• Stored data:
################

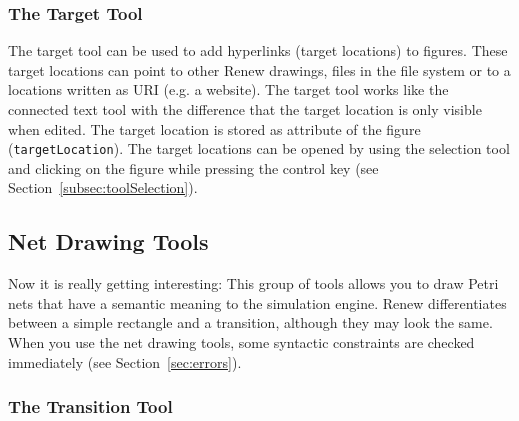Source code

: \subsubsection{The Target Tool}
\label{subsubsec:toolTarget}

The target tool can be used to add hyperlinks (target locations) to figures. These target locations can point to other Renew drawings, files in the file system or to a locations written as URI (e.g. a website). The target tool works like the connected text tool with the difference that the target location is only visible when edited. The target location is stored as attribute of the figure (\texttt{targetLocation}). The target locations can be opened by using the selection tool and clicking on the figure while pressing the control key (see Section~\ref{subsec:toolSelection}).



\subsection{Net Drawing Tools}

Now it is really getting interesting:
This group of tools allows you to draw Petri nets that have a
semantic meaning to the simulation engine.
Renew differentiates between a simple rectangle and a transition,
although they may look the same.
When you use the net drawing tools, some syntactic constraints
are checked immediately (see Section~\ref{sec:errors}).


\subsubsection{The Transition Tool}
\label{subsubsec:toolTransition}

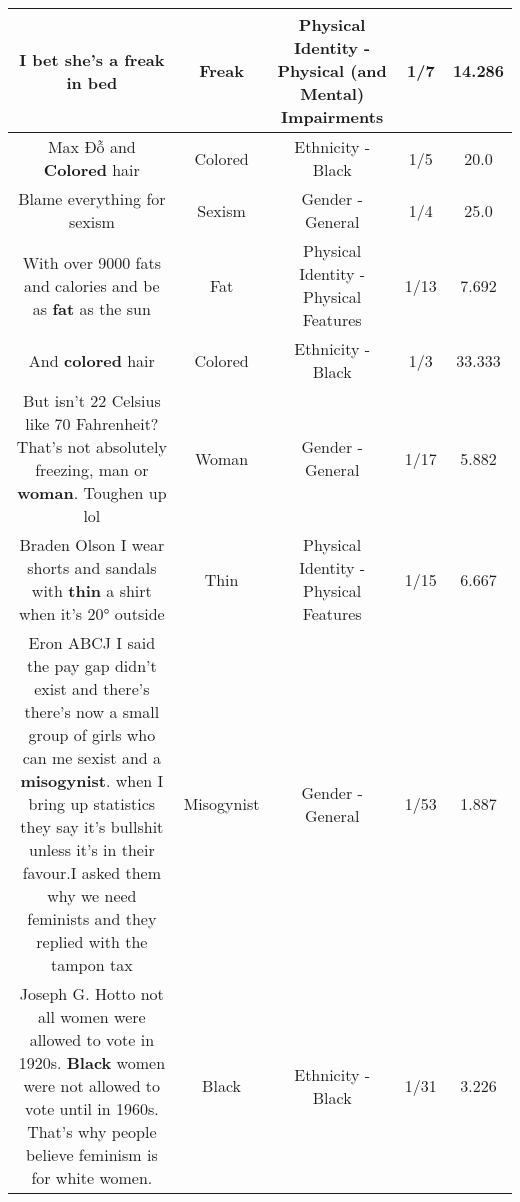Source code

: \documentclass[11pt]{article}
\newlength\mylength
\begin{document}
\begin{center}
\begin{longtable}{|C{.65\mylength}|C{.30\mylength}|C{.12\mylength}|C{.12\mylength}|C{.12\mylength}|}
  \small I bet she's a \textbf{freak} in bed\normalsize   & Freak & Physical Identity - Physical (and Mental) Impairments & 1/7 & 14.286 \\  \hline
  \small Max Đỗ and \textbf{Colored} hair\normalsize   & Colored & Ethnicity - Black & 1/5 & 20.0 \\  \hline
  \small Blame everything for sexism\normalsize   & Sexism & Gender - General & 1/4 & 25.0 \\  \hline
  \small With over 9000 fats and calories and be as \textbf{fat} as the sun\normalsize   & Fat & Physical Identity - Physical Features & 1/13 & 7.692 \\  \hline
  \small And \textbf{colored} hair\normalsize   & Colored & Ethnicity - Black & 1/3 & 33.333 \\  \hline
  \small But isn't 22 Celsius like 70 Fahrenheit? That's not absolutely freezing, man or \textbf{woman}. Toughen up lol\normalsize   & Woman & Gender - General & 1/17 & 5.882 \\  \hline
  \small Braden Olson I wear shorts and sandals with \textbf{thin} a shirt when it's 20° outside\normalsize   & Thin & Physical Identity - Physical Features & 1/15 & 6.667 \\  \hline
  \small Eron ABCJ I said the pay gap didn't exist and there's there's now a small group of girls who can me sexist and a \textbf{misogynist}. when I bring up statistics they say it's bullshit unless it's in their favour.I asked them why we need feminists and they replied with the tampon tax\normalsize   & Misogynist & Gender - General & 1/53 & 1.887 \\  \hline
  \small Joseph G. Hotto not all women were allowed to vote in 1920s. \textbf{Black} women were not allowed to vote until in 1960s. That's why people believe feminism is for white women.\normalsize   & Black & Ethnicity - Black & 1/31 & 3.226 \\  \hline

\end{longtable}
\end{center}
\end{document}
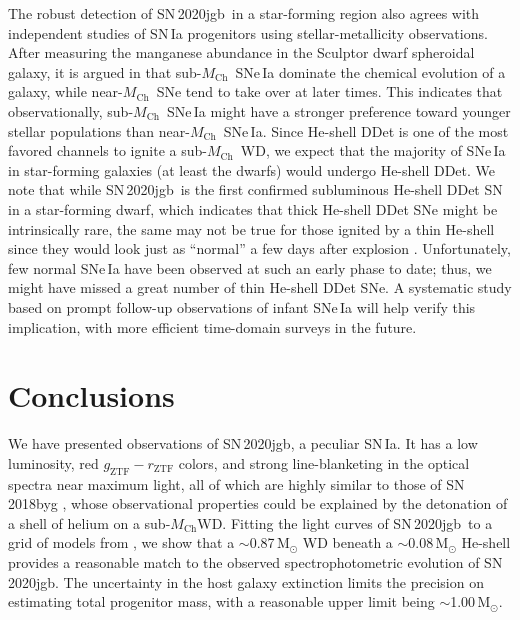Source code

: \documentclass[twocolumn]{aastex631}
\newcommand{\sn}{SN\,2020jgb}
\newcommand{\Mch}{$M_\mathrm{Ch}$}
\begin{document}
The robust detection of \sn\ in a star-forming region also agrees with independent studies of SN\,Ia progenitors using stellar-metallicity observations. After measuring the manganese abundance in the Sculptor dwarf spheroidal galaxy, it is argued in \citet{de_los_reyes_manganese_2020} that sub-\Mch\ SNe\,Ia dominate the chemical evolution of a galaxy, while near-\Mch\ SNe tend to take over at later times. This indicates that observationally, sub-\Mch\ SNe\,Ia might have a stronger preference toward younger stellar populations than near-\Mch\ SNe\,Ia.
Since He-shell DDet is one of the most favored channels to ignite a sub-\Mch\ WD, we expect that the majority of SNe\,Ia in star-forming galaxies (at least the dwarfs) would undergo He-shell DDet. We note that while \sn\ is the first confirmed subluminous He-shell DDet SN in a star-forming dwarf, which indicates that thick He-shell DDet SNe might be intrinsically rare, the same may not be true for those ignited by a thin He-shell since they would look just as  ``normal'' a few days after explosion \citep{Magee_2021}. Unfortunately, few normal SNe\,Ia have been observed at such an early phase to date; thus, we might have missed a great number of thin He-shell DDet SNe. A systematic study based on prompt follow-up observations of infant SNe\,Ia will help verify this implication, with more efficient time-domain surveys in the future.

\section{Conclusions} \label{sec:conclusion}
We have presented observations of \sn, a peculiar SN\,Ia. It has a low luminosity, red $g_\mathrm{ZTF}-r_\mathrm{ZTF}$ colors, and strong line-blanketing in the optical spectra near maximum light, all of which are highly similar to those of SN\,2018byg \citep{de_18byg_2019}, whose observational properties could be explained by the detonation of a shell of helium on a sub-\Mch WD. Fitting the light curves of \sn\ to a grid of models from \citet{polin_observational_2019}, we show that a $\sim$0.87\,$\mathrm{M_\odot}$ WD beneath a $\sim$0.08\,$\mathrm{M_\odot}$ He-shell provides a reasonable match to the observed spectrophotometric evolution of \sn. The uncertainty in the host galaxy extinction limits the precision on estimating total progenitor mass, with a reasonable upper limit being $\sim$1.00\,$\mathrm{M_\odot}$.
\end{document}
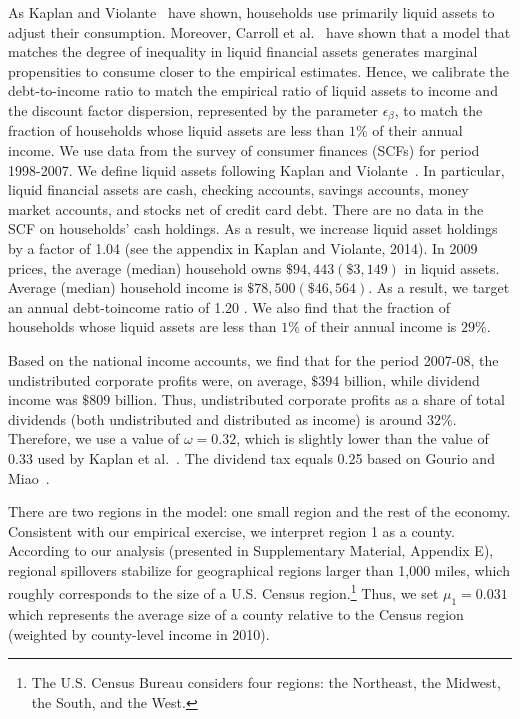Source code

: \documentclass[\latexroot/\projectname]{subfiles}
\begin{document}
As Kaplan and Violante~\cite{Kaplan2014-ee} have shown, households use primarily liquid assets to adjust their consumption. Moreover, Carroll et al.~\cite{Carroll2017-cp} have shown that a model that matches the degree of inequality in liquid financial assets generates marginal propensities to consume closer to the empirical estimates. Hence, we calibrate the debt-to-income ratio to match the empirical ratio of liquid assets to income and the discount factor dispersion, represented by the parameter $\epsilon_{\beta}$, to match the fraction of households whose liquid assets are less than $1 \%$ of their annual income. We use data from the survey of consumer finances (SCFs) for period 1998-2007. We define liquid assets following Kaplan and Violante~\cite{Kaplan2014-ee}. In particular, liquid financial assets are cash, checking accounts, savings accounts, money market accounts, and stocks net of credit card debt. There are no data in the SCF on households' cash holdings. As a result, we increase liquid asset holdings by a factor of 1.04 (see the appendix in Kaplan and Violante, 2014). In 2009 prices, the average (median) household owns $\$ 94,443(\$ 3,149)$ in liquid assets. Average (median) household income is $\$ 78,500(\$ 46,564)$. As a result, we target an annual debt-toincome ratio of 1.20 . We also find that the fraction of households whose liquid assets are less than $1 \%$ of their annual income is $29 \%$.

Based on the national income accounts, we find that for the period 2007-08, the undistributed corporate profits were, on average, $\$ 394$ billion, while dividend income was $\$ 809$ billion. Thus, undistributed corporate profits as a share of total dividends (both undistributed and distributed as income) is around $32 \%$. Therefore, we use a value of $\omega=0.32$, which is slightly lower than the value of 0.33 used by Kaplan et al.~\cite{Kaplan2018-sr}. The dividend tax equals 0.25 based on Gourio and Miao~\cite{Gourio2010-si}.

There are two regions in the model: one small region and the rest of the economy. Consistent with our empirical exercise, we interpret region 1 as a county. According to our analysis (presented in Supplementary Material, Appendix E), regional spillovers stabilize for geographical regions larger than 1,000 miles, which roughly corresponds to the size of a U.S. Census region.\footnote{The U.S. Census Bureau considers four regions: the Northeast, the Midwest, the South, and the West.} Thus, we set $\mu_{1}=0.031$ which represents the average size of a county relative to the Census region (weighted by county-level income in 2010).
\end{document}
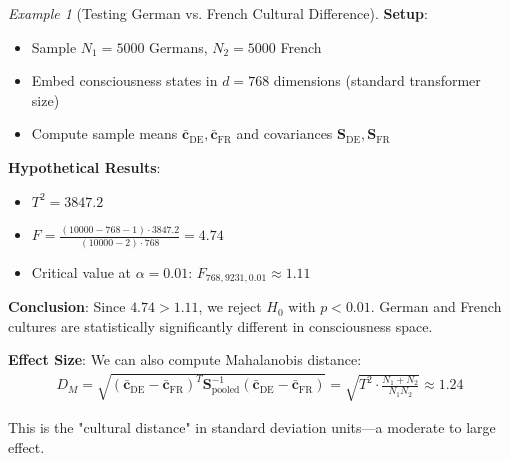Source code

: \documentclass[11pt,a4paper]{article}
\theoremstyle{definition}
\theoremstyle{remark}
\newtheorem{example}{Example}[section]
\newcommand{\cc}{\mathbf{c}}
\begin{document}
\begin{example}[Testing German vs. French Cultural Difference]
\textbf{Setup}:
\begin{itemize}
    \item Sample \(N_1 = 5000\) Germans, \(N_2 = 5000\) French
    \item Embed consciousness states in \(d = 768\) dimensions (standard transformer size)
    \item Compute sample means \(\bar{\cc}_{\text{DE}}, \bar{\cc}_{\text{FR}}\) and covariances \(\mathbf{S}_{\text{DE}}, \mathbf{S}_{\text{FR}}\)
\end{itemize}

\textbf{Hypothetical Results}:
\begin{itemize}
    \item \(T^2 = 3847.2\)
    \item \(F = \frac{(10000-768-1) \cdot 3847.2}{(10000-2) \cdot 768} = 4.74\)
    \item Critical value at \(\alpha=0.01\): \(F_{768, 9231, 0.01} \approx 1.11\)
\end{itemize}

\textbf{Conclusion}: Since \(4.74 > 1.11\), we reject \(H_0\) with \(p < 0.01\). German and French cultures are statistically significantly different in consciousness space.

\textbf{Effect Size}: We can also compute Mahalanobis distance:
\begin{align}
D_M = \sqrt{(\bar{\cc}_{\text{DE}} - \bar{\cc}_{\text{FR}})^T \mathbf{S}_{\text{pooled}}^{-1} (\bar{\cc}_{\text{DE}} - \bar{\cc}_{\text{FR}})} = \sqrt{T^2 \cdot \frac{N_1+N_2}{N_1 N_2}} \approx 1.24
\end{align}

This is the "cultural distance" in standard deviation units—a moderate to large effect.
\end{example}
\end{document}
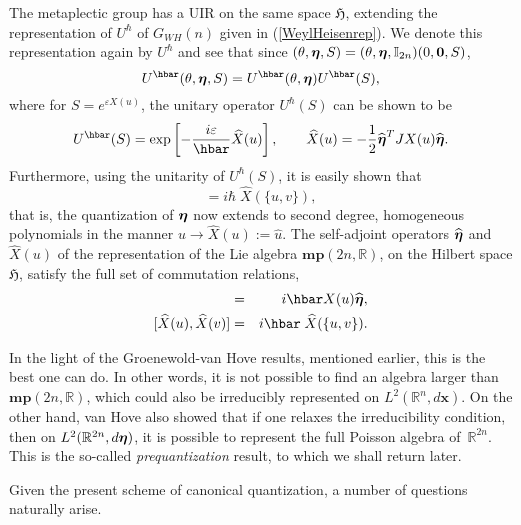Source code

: \documentclass[12pt]{amsart}
\numberwithin{equation}{section}
\theoremstyle{remark}
\newcommand\HH{\mathfrak H}
\newcommand{\be}{\begin{equation}}
\newcommand{\en}{\end{equation}}
\newcommand{\bea}{\begin{eqnarray}}
\newcommand{\ena}{\end{eqnarray}}
\newcommand{\bfeta}{\mbox{\boldmath $\eta$}}
\newcommand{\bx}{\mathbf x}
\newcommand{\bmp}{\mathbf{mp}}
\begin{document}
The metaplectic group has a UIR on the same space $\HH$, extending
the representation of $U^{\hbar}$ of $G_{WH}(n)$ given in
(\ref{WeylHeisenrep}). We denote this representation again by
$U^{\hbar}$ and see that since $(\theta , \bfeta , S) =
(\theta , \bfeta , {\mathbb I}_{2n})(0 , \mathbf 0 , S)$,
\be
   U^{\hbar} (\theta , \bfeta , S) =
      U^{\hbar}(\theta , \bfeta)U^{\hbar}(S),
\label{metaplectrep1}
\en
where for $S = \displaystyle{e^{\varepsilon X(u)}}$, the unitary operator
$U^{\hbar}(S)$ can be shown \cite{bib:-simsudmu1} to be
\be
  U^{\hbar}(S) = \exp\left[-\frac {i\varepsilon}\hbar \widehat{X}(u)
     \right], \qquad \widehat{X}(u) = -\frac 12 \widehat{\bfeta}^{T}
        JX(u)\widehat{\bfeta}.
\label{metaplectrep2}
\en
Furthermore, using the unitarity of $U^{\hbar}(S)$, it is easily shown that
\be
  [\widehat{X}(u), \widehat{X}(v)] = i\hbar\; \widehat{X}(\{u,v\}),
\label{metaplectrep3}
\en
that is, the quantization of $\bfeta$ now extends to second degree,
homogeneous polynomials in the manner $u \rightarrow  \widehat{X}(u) :=
\widehat{u}$. The  self-adjoint operators $\widehat{\bfeta}$ and
$\widehat{X}(u)$ of the representation of the Lie algebra
$\bmp(2n, \mathbb R )$, on the Hilbert space $\HH$, satisfy the full
set of commutation relations,
\bea
 [\widehat{\bfeta}, \widehat{X}(u)] & = & i\hbar X(u)\widehat{\bfeta},
           \nonumber\\[0pt]
  [\widehat{X}(u), \widehat{X}(v)]  &  = & i\hbar\;\widehat{X}(\{u,v\}).
\label{metaplectrep4}
\ena

    In the light of the Groenewold-van Hove results, mentioned earlier,
this is the best one can do. In other words, it is
not possible to find an algebra larger than
$\bmp(2n, \mathbb R )$, which could also be irreducibly
represented on $L^{2}({\mathbb R}^{n}, d\bx )$. On the other hand,
van Hove also showed that if one relaxes the irreducibility condition, then
on $L^{2}({\mathbb R}^{2n}, d\bfeta )$,
it is possible to represent the full Poisson algebra
of~${\mathbb R}^{2n}$. This is the so-called
{\em prequantization} result, to which we shall return later.

Given the present scheme of canonical quantization, a number of questions
naturally arise.
\end{document}
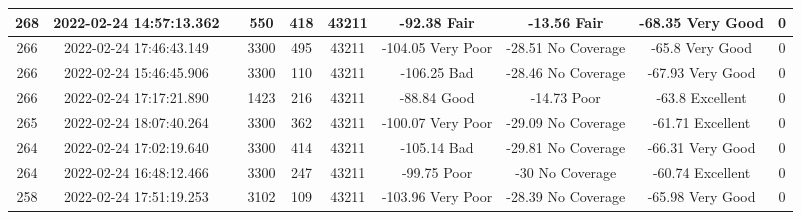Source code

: \begin{longtable*}{|c|c|c|c|c|c|c|c|c|c|}
268&2022-02-24 14:57:13.362&&550&418&43211& -92.38    Fair        & -13.56    Fair        & -68.35    Very Good   & 0\\\hline
{}266&2022-02-24 17:46:43.149&&3300&495&43211& -104.05   Very Poor   & -28.51    No Coverage & -65.8     Very Good   & 0\\\hline
{}266&2022-02-24 15:46:45.906&&3300&110&43211& -106.25   Bad         & -28.46    No Coverage & -67.93    Very Good   & 0\\\hline
{}266&2022-02-24 17:17:21.890&&1423&216&43211& -88.84    Good        & -14.73    Poor        & -63.8     Excellent   & 0\\\hline
{}265&2022-02-24 18:07:40.264&&3300&362&43211& -100.07   Very Poor   & -29.09    No Coverage & -61.71    Excellent   & 0\\\hline
{}264&2022-02-24 17:02:19.640&&3300&414&43211& -105.14   Bad         & -29.81    No Coverage & -66.31    Very Good   & 0\\\hline
{}264&2022-02-24 16:48:12.466&&3300&247&43211& -99.75    Poor        & -30       No Coverage & -60.74    Excellent   & 0\\\hline
{}258&2022-02-24 17:51:19.253&&3102&109&43211& -103.96   Very Poor   & -28.39    No Coverage & -65.98    Very Good   & 0\\\hline

\end{longtable*}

################

Which lines of the records contain "hbar"? Show each of them.

• EXERCISE SOLUTION:
the representation of $U^{\hbar}$ of $G_{WH}(n)$ given in
$U^{\hbar}$ and see that since $(\theta , \bfeta , S) =
   U^{\hbar} (\theta , \bfeta , S) =
      U^{\hbar}(\theta , \bfeta)U^{\hbar}(S),
$U^{\hbar}(S)$ can be shown \cite{bib:-simsudmu1} to be
  U^{\hbar}(S) = \exp\left[-\frac {i\varepsilon}\hbar \widehat{X}(u)
Furthermore, using the unitarity of $U^{\hbar}(S)$, it is easily shown that
  [\widehat{X}(u), \widehat{X}(v)] = i\hbar\; \widehat{X}(\{u,v\}),
 [\widehat{\bfeta}, \widehat{X}(u)] & = & i\hbar X(u)\widehat{\bfeta},
  [\widehat{X}(u), \widehat{X}(v)]  &  = & i\hbar\;\widehat{X}(\{u,v\}).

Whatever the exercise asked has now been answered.